Exercise details
Beginning at the first line of the material, output each line exactly until you reach and include the line containing "file, overriding the". Leave every picture out.
◇ ◇ ◇ ◇ ◇ ◇ ◇
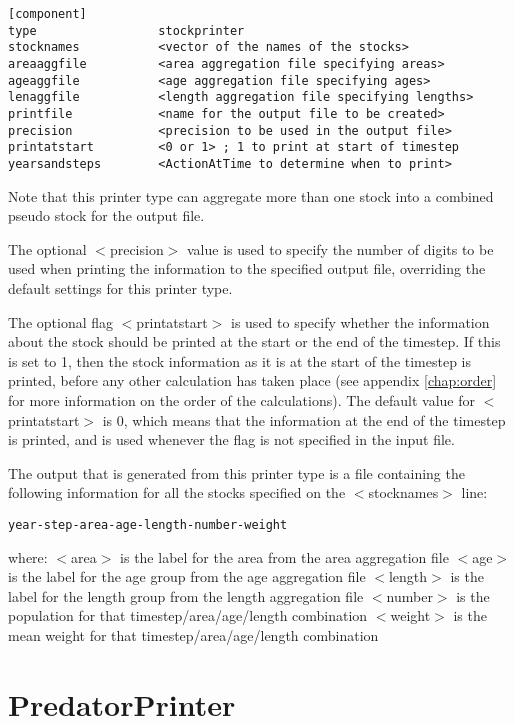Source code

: \documentclass[]{book}
\begin{document}
\begin{verbatim}
[component]
type                 stockprinter
stocknames           <vector of the names of the stocks>
areaaggfile          <area aggregation file specifying areas>
ageaggfile           <age aggregation file specifying ages>
lenaggfile           <length aggregation file specifying lengths>
printfile            <name for the output file to be created>
precision            <precision to be used in the output file>
printatstart         <0 or 1> ; 1 to print at start of timestep
yearsandsteps        <ActionAtTime to determine when to print>
\end{verbatim}

Note that this printer type can aggregate more than one stock into a
combined pseudo stock for the output file.

The optional \(<\)precision\(>\) value is used to specify the number of
digits to be used when printing the information to the specified output
file, overriding the default settings for this printer type.

The optional flag \(<\)printatstart\(>\) is used to specify whether the
information about the stock should be printed at the start or the end of
the timestep. If this is set to 1, then the stock information as it is
at the start of the timestep is printed, before any other calculation
has taken place (see appendix \ref{chap:order} for more information on the order of the
calculations). The default value for \(<\)printatstart\(>\) is 0, which
means that the information at the end of the timestep is printed, and is
used whenever the flag is not specified in the input file.

The output that is generated from this printer type is a file containing
the following information for all the stocks specified on the
\(<\)stocknames\(>\) line:

\begin{verbatim}
year-step-area-age-length-number-weight
\end{verbatim}

where: \(<\)area\(>\) is the label for the area from the area aggregation
file \(<\)age\(>\) is the label for the age group from the age aggregation
file \(<\)length\(>\) is the label for the length group from the length
aggregation file \(<\)number\(>\) is the population for that
timestep/area/age/length combination \(<\)weight\(>\) is the mean weight for
that timestep/area/age/length combination

\hypertarget{sec:predatorprinter}{%
\section{PredatorPrinter}\label{sec:predatorprinter}}
\end{document}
◇ ◇ ◇ ◇ ◇ ◇ ◇
Response to the exercise
Source code

: \documentclass[]{book}
\begin{document}
\begin{verbatim}
[component]
type                 stockprinter
stocknames           <vector of the names of the stocks>
areaaggfile          <area aggregation file specifying areas>
ageaggfile           <age aggregation file specifying ages>
lenaggfile           <length aggregation file specifying lengths>
printfile            <name for the output file to be created>
precision            <precision to be used in the output file>
printatstart         <0 or 1> ; 1 to print at start of timestep
yearsandsteps        <ActionAtTime to determine when to print>
\end{verbatim}

Note that this printer type can aggregate more than one stock into a
combined pseudo stock for the output file.

The optional \(<\)precision\(>\) value is used to specify the number of
digits to be used when printing the information to the specified output
file, overriding the default settings for this printer type.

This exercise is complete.